Auszeichnung in Regen am 17.02.2022: Wichtiges Engagement auch in Zeiten von Corona, Kommunen leisten konkreten Beitrag zur Umsetzung der UN-Nachhaltigkeitsziele
Regen ist am Donnerstag, 17.02.2022, als 782. Kommune mit dem Titel ausgezeichnet worden. In Zeiten von Corona erfolgte die Auszeichnung digital. Dem gemeinsamen Einsatz zahlreicher Engagierter ist es zu verdanken, dass in Regen der Fairtrade-Gedanke in vielen Bereichen des städtischen Lebens Einzug hält.
Die Kampagne Fairtrade-Towns fördert gezielt den fairen Handel auf kommunaler Ebene und die Auszeichnungen sind das Ergebnis einer erfolgreichen Vernetzung von Personen aus Zivilgesellschaft, Politik und Wirtschaft.
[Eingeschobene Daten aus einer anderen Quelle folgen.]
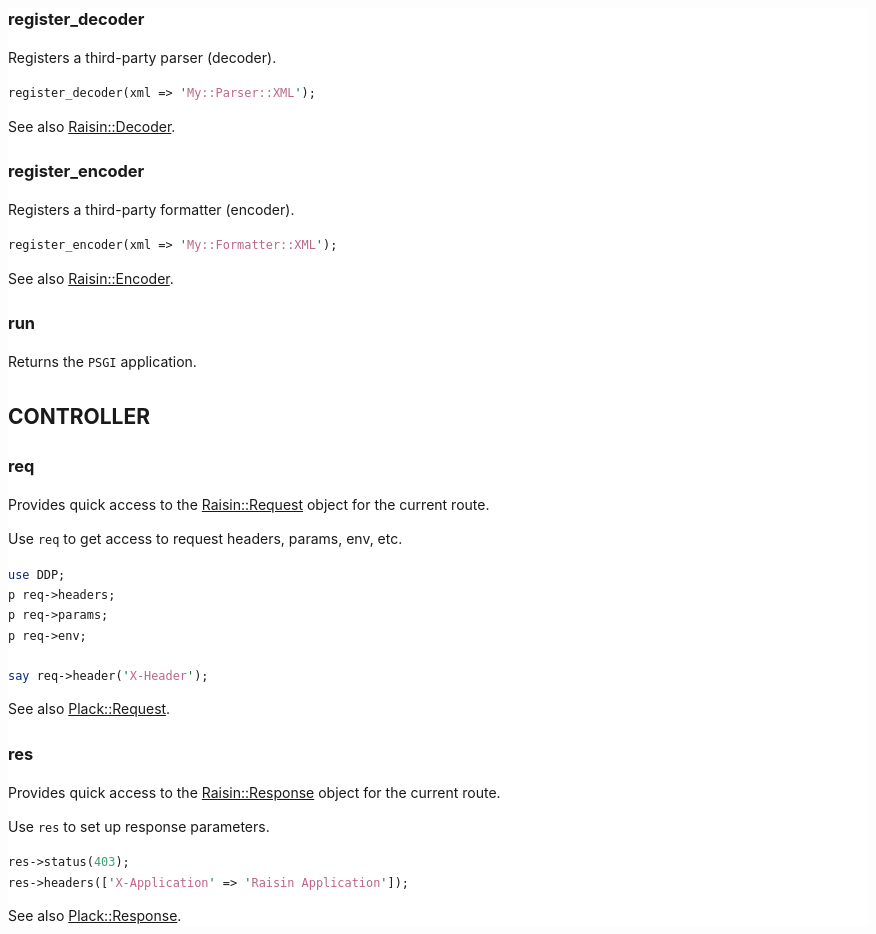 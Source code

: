 ### register\_decoder

Registers a third-party parser (decoder).

```perl
register_decoder(xml => 'My::Parser::XML');
```

See also [Raisin::Decoder](https://metacpan.org/pod/Raisin%3A%3ADecoder).

### register\_encoder

Registers a third-party formatter (encoder).

```perl
register_encoder(xml => 'My::Formatter::XML');
```

See also [Raisin::Encoder](https://metacpan.org/pod/Raisin%3A%3AEncoder).

### run

Returns the `PSGI` application.

## CONTROLLER

### req

Provides quick access to the [Raisin::Request](https://metacpan.org/pod/Raisin%3A%3ARequest) object for the current route.

Use `req` to get access to request headers, params, env, etc.

```perl
use DDP;
p req->headers;
p req->params;
p req->env;

say req->header('X-Header');
```

See also [Plack::Request](https://metacpan.org/pod/Plack%3A%3ARequest).

### res

Provides quick access to the [Raisin::Response](https://metacpan.org/pod/Raisin%3A%3AResponse) object for the current route.

Use `res` to set up response parameters.

```perl
res->status(403);
res->headers(['X-Application' => 'Raisin Application']);
```

See also [Plack::Response](https://metacpan.org/pod/Plack%3A%3AResponse).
Städte und Gemeinden spielen eine entscheidende Rolle bei der Umsetzung der globalen Nachhaltigkeitsziele der UN. Neben engagierten Kommunen gibt es in Deutschland bereits über 700. Fairtrade-Schools und 30. Fairtrade-Universities.
Nach einer Begrüßung durch die Sprecherin der Steuerungsgruppe Frau Dr. Petra Wulff-Werner lobte Bürgermeister Andreas Kroner das Engagement aller Beteiligten in Regen: „Sie alle tragen dazu bei, das Bewusstsein von der Notwendigkeit eines gerechten Welthandels zu stärken“. Sehr beeindruckt hat ihn dabei ein Film über die Herstellung fairer Schokolade, der im Rahmen des fairen Frühstücks in der Schule am Weinberg gezeigt wurde.
Die Kampagne Fairtrade-Towns bietet Kommunen mit den fünf Kriterien, die es zu erfüllen gilt, konkrete Handlungsoptionen. Gudrun Reckerziegel, Koordinatorin für kommunale Entwicklungspolitik im Landkreis Regen, führte diese während der Veranstaltung nochmals vor Augen: Die Gründung einer Steuerungsgruppe zur Koordinierung der Aktivitäten, ein offizieller Ratsbeschluss zur Beteiligung an der Kampagne, eine bestimmte Anzahl an Verkaufsstellen und Gastronomie, die faire Produkte anbieten, teilnehmende Vereine, Gemeinden und Schulen sowie mediale Berichterstattung über die Aktionen.
Einige Projekte wurden bereits in der Stadt Regen umgesetzt: Im Bürgermeisterbüro wird fair gehandelter Kaffee ausgeschenkt, in den Stadtratssitzungen ein fair gehandeltes Getränk und nach Rückkehr in den Sitzungssaal wird es auch hier wieder Kaffee geben. Als“ best practice“ Idee wird die Einkaufstasche der Stadt Regen präsentiert, gestaltet von der lokalen Künstlerin Kalina Svetlinski und auf den Weg gebracht von Angelika Michl, städtischer Ansprechpartnerin für Fair Trade. Der Reinerlös wird für Bildungsprojekte zum Thema Fair Trade verwendet. Bisher konnte ein gemeinsames Kochen in der Tea Lounge und ein Frühstück für Schüler der Schule am Weinberg stattfinden, jeweils mit fair gehandelten Zutaten und einem kurzen Impulsvortrag. Seit letztem Sommer werden ehrenamtlich fair gehandelte Produkte auf dem Bauernmarkt verkauft.
Bedeutend für die Auszeichnung war außerdem die Teilnahme folgender „Fairer Partner“ in der Stadt Regen:

Einzelhandel
• Ökoshop Regen
• Reformhaus und Naturkost Esterl
• dm Drogeriemarkt
• Edeka Markt Einkaufspark Regen
• REWE Markt Regen
• OMV Tankstelle Regen

Kirchengemeinden
• Evangelische Kirchengemeinde Regen
• Katholisches Pfarramt March (Missio Ausschuss)
• Katholisches Pfarramt Regen

Gastronomie
• Arberland Hotel
• Stoiber Gastronomiebetriebe
• Bäckerei Konditorei Café Schnierle
• Bäckerei Konditorei Café Fischer

Verein
• Katholischer Deutscher Frauenbund, Zweigverein Regen
Schulen
• Schule am Weinberg
• Staatliche Berufsschule Regen/Viechtach
• Staatliche FOS/BOS Regen
• Siegfriede-von-Vegesack Realschule Regen

Ideen für weitere Projekte gibt es indes zur Genüge. Unter anderem wird Beschaffung in allen Bereichen des öffentlichen Lebens ein wichtiges Thema in diesem Jahr sein.
Als Höhepunkt zum Schluss wurde das von Fairtrade Deutschland aufgenommene Video mit der feierlichen Übergabe der Urkunde eingespielt.  Die Urkunde ist mittlerweile schon auf dem Postweg in Regen eingetroffen.
Die Auszeichnungsfeier wird als Präsenzveranstaltung im Rahmen der Fairen Woche am 28. September nachgeholt.